ASSIGNMENT: Please reproduce the data exactly and omit the pictures.
————————
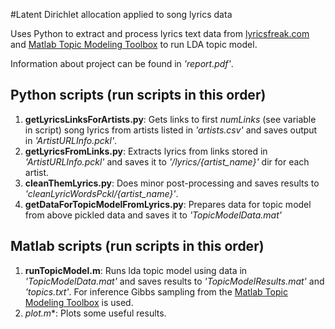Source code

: #Latent Dirichlet allocation applied to song lyrics data

Uses Python to extract and process lyrics text data from [lyricsfreak.com](http://www.lyricsfreak.com/) and [Matlab Topic Modeling Toolbox](http://psiexp.ss.uci.edu/research/programs_data/toolbox.htm) to run LDA topic model.

Information about project can be found in *'report.pdf'*.

## Python scripts (run scripts in this order)
1. **getLyricsLinksForArtists.py**: Gets links to first *numLinks* (see variable in script) song lyrics from artists listed in *'artists.csv'* and saves output in *'ArtistURLInfo.pckl'*.
2. **getLyricsFromLinks.py**: Extracts lyrics from links stored in *'ArtistURLInfo.pckl'* and saves it to *'/lyrics/{artist_name}'* dir for each artist.
3. **cleanThemLyrics.py**: Does minor post-processing and saves results to *'cleanLyricWordsPckl/{artist_name}'*.
4. **getDataForTopicModelFromLyrics.py**: Prepares data for topic model from above pickled data and saves it to *'TopicModelData.mat'*

## Matlab scripts (run scripts in this order)
1. **runTopicModel.m**: Runs lda topic model using data in *'TopicModelData.mat'* and saves results to *'TopicModelResults.mat'* and *'topics.txt'*. For inference Gibbs sampling from the [Matlab Topic Modeling Toolbox](http://psiexp.ss.uci.edu/research/programs_data/toolbox.htm) is used.
2. **plot*.m**: Plots some useful results.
————————
ANSWER BELOW:
Source code

: #Latent Dirichlet allocation applied to song lyrics data

Uses Python to extract and process lyrics text data from [lyricsfreak.com](http://www.lyricsfreak.com/) and [Matlab Topic Modeling Toolbox](http://psiexp.ss.uci.edu/research/programs_data/toolbox.htm) to run LDA topic model.

Information about project can be found in *'report.pdf'*.

## Python scripts (run scripts in this order)
1. **getLyricsLinksForArtists.py**: Gets links to first *numLinks* (see variable in script) song lyrics from artists listed in *'artists.csv'* and saves output in *'ArtistURLInfo.pckl'*.
2. **getLyricsFromLinks.py**: Extracts lyrics from links stored in *'ArtistURLInfo.pckl'* and saves it to *'/lyrics/{artist_name}'* dir for each artist.
3. **cleanThemLyrics.py**: Does minor post-processing and saves results to *'cleanLyricWordsPckl/{artist_name}'*.
4. **getDataForTopicModelFromLyrics.py**: Prepares data for topic model from above pickled data and saves it to *'TopicModelData.mat'*

## Matlab scripts (run scripts in this order)
1. **runTopicModel.m**: Runs lda topic model using data in *'TopicModelData.mat'* and saves results to *'TopicModelResults.mat'* and *'topics.txt'*. For inference Gibbs sampling from the [Matlab Topic Modeling Toolbox](http://psiexp.ss.uci.edu/research/programs_data/toolbox.htm) is used.
2. **plot*.m**: Plots some useful results.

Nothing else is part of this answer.